Oligodendroglial cell morphology in vitro was evaluated with Alexa594‐phalloidin (Thermo Fisher Scientific, Milan, Italy) and with MAG or MBP antibodies after 4 days both in D‐Asp‐treated and in D‐Asp‐untreated cultures as described by Sperber and McMorris (2001) and Zuchero et al (2015), with slight modifications. Individual MAG‐phalloidin‐positive or MBP‐phalloidin‐positive oligodendrocytes were scored at 4 days according to their morphological complexity in four categories: (i) Low, including cells with bipolar or tripolar morphology, (ii) Medium, including multipolar cells with simple arborization complexity, (iii) Medium–High, including cells with complex radially oriented arborization pattern, and (iv) High, including cells displaying compact MBP‐positive regions (MBP++). Cell counts of MAG+ and MBP+ cells in oligodendrocyte cultures were performed manually. MBP++ cells refer only to cells displaying clear compact MBP‐positive regions. Oligodendroglial cell morphology in pharmacological studies was evaluated with NG2 and MAG antibodies after 3 days of incubation. Cell counts of NG2+, MAG+, and NG2+‐MAG+ double‐labeled cells in oligodendrocyte cultures were performed manually.

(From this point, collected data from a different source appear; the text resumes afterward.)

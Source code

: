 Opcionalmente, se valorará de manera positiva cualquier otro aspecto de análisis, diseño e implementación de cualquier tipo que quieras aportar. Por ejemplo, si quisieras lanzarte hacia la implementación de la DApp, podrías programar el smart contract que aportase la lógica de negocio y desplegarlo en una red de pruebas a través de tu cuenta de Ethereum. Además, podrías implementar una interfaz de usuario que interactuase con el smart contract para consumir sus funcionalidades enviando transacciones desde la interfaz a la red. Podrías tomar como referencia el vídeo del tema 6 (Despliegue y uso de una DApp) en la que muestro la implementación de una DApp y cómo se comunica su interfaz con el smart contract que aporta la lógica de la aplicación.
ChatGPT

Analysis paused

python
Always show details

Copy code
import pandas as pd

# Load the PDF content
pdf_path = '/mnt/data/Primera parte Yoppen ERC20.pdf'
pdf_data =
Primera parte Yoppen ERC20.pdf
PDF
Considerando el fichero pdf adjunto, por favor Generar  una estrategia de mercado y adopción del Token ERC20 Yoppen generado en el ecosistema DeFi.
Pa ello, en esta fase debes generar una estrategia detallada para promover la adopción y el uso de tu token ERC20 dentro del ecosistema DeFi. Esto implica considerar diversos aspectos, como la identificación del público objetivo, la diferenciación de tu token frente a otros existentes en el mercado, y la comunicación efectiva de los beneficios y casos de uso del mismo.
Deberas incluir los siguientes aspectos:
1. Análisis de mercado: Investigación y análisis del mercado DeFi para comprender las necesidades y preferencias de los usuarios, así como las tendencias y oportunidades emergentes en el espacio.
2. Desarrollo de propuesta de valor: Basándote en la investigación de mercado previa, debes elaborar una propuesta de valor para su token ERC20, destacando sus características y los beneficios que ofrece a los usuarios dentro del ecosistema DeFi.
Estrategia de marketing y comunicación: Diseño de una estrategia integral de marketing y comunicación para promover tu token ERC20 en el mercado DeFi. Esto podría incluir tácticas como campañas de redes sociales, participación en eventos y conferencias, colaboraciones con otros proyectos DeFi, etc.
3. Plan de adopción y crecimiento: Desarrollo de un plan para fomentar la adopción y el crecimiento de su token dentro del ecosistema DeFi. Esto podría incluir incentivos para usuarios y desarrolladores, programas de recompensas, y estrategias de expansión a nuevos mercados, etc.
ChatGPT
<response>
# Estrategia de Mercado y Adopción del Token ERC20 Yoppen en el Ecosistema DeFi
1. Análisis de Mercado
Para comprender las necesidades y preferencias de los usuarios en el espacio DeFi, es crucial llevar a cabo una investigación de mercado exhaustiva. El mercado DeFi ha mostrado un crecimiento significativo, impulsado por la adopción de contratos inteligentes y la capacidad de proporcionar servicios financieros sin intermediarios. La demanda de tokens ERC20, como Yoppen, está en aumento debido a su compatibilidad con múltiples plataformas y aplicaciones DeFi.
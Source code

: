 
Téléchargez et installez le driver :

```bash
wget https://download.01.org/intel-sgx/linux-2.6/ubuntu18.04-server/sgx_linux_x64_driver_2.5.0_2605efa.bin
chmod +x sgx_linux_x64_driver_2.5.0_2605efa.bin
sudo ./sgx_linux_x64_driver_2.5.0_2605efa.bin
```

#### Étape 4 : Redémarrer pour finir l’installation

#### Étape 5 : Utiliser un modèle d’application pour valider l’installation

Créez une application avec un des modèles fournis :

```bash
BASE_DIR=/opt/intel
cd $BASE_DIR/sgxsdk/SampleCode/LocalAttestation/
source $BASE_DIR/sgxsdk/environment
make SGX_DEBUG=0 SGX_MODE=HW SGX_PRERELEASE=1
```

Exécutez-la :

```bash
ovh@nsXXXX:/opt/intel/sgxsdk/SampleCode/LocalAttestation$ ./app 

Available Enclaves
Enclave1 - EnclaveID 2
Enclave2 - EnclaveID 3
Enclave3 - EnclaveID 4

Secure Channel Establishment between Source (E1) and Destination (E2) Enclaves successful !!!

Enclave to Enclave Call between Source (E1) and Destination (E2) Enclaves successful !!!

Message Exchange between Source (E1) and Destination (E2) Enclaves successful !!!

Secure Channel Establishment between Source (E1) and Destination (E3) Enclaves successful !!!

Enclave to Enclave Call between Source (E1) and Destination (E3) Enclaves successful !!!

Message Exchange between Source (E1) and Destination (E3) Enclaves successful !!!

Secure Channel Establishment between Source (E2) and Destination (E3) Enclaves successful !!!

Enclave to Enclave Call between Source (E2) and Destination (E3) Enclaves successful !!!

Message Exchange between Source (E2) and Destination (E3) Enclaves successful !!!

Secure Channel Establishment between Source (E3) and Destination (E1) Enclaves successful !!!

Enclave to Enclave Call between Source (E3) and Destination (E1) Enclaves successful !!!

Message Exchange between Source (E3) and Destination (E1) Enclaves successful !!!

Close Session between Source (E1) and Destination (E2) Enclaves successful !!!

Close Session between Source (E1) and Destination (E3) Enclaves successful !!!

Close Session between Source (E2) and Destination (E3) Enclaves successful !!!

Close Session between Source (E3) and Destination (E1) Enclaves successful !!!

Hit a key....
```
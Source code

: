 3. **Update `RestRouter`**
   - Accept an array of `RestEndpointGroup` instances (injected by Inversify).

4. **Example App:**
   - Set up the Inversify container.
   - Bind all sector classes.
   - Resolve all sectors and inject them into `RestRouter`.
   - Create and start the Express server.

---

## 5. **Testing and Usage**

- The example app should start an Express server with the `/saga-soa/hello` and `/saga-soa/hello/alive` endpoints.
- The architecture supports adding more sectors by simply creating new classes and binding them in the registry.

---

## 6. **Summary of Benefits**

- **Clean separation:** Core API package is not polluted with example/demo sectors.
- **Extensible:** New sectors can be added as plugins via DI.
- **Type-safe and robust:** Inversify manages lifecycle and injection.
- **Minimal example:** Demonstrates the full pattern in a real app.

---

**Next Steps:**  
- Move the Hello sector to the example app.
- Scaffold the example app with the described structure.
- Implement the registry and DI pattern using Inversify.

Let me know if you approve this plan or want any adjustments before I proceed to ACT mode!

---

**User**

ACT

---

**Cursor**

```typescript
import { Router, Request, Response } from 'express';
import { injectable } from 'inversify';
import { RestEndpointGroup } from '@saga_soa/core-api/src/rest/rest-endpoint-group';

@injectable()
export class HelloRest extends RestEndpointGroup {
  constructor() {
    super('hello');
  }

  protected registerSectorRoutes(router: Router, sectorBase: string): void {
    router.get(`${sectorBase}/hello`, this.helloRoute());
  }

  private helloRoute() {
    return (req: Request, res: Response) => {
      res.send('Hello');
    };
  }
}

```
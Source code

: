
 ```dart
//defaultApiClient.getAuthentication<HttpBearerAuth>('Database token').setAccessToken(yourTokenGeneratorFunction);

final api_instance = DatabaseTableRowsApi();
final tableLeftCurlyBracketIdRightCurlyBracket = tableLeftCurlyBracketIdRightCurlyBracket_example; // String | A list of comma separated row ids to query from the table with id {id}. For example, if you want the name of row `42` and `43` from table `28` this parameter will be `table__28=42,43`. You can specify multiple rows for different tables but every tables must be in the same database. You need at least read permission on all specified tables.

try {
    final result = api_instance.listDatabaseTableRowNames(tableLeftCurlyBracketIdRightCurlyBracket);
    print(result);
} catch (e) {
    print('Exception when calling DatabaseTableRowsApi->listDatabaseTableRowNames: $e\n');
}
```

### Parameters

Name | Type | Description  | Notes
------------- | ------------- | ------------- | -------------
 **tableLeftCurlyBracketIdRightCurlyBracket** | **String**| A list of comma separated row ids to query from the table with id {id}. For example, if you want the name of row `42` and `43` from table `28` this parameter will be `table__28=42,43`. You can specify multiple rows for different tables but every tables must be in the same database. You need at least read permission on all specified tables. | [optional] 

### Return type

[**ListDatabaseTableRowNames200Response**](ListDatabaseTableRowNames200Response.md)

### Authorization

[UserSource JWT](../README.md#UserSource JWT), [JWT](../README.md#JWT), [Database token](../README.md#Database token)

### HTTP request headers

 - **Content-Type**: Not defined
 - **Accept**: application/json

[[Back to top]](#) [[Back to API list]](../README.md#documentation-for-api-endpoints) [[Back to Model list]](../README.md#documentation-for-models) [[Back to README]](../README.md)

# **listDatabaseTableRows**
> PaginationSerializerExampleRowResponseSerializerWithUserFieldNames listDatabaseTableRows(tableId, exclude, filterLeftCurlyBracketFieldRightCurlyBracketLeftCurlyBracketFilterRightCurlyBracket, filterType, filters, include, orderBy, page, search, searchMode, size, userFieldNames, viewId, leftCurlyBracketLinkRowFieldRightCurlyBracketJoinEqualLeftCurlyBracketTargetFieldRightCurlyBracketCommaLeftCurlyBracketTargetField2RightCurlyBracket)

Quantification of MBP and NF200 fluorescence intensity within the middle corpus callosum on tissue sections at the level of the septostriatal region was quantified in terms of pixel intensity value by using the NIH image software, as described previously (Boscia et al, 2017). Briefly, digital images were taken with 63× objective and identical laser power settings and exposure times were applied to all the photographs from each experimental set. Images from the same areas of the corpus callosum were compared. The quantification of colocalization between MBP and NF200 immunostaining was assessed by using the “colocalization highlighter” plug‐in for ImageJ Software (NIH, Bethesda, MA, USA). Before colocalization analysis, threshold settings for each image were determined, and quantification was achieved by counting the number of MBP‐NF200 colocalized points (white) per microscope field. Results were expressed as a percentage of colocalization. Six sections from each mouse were analyzed, with n = 3–4 mice per treatment group, for a total of 18 sections per treatment group.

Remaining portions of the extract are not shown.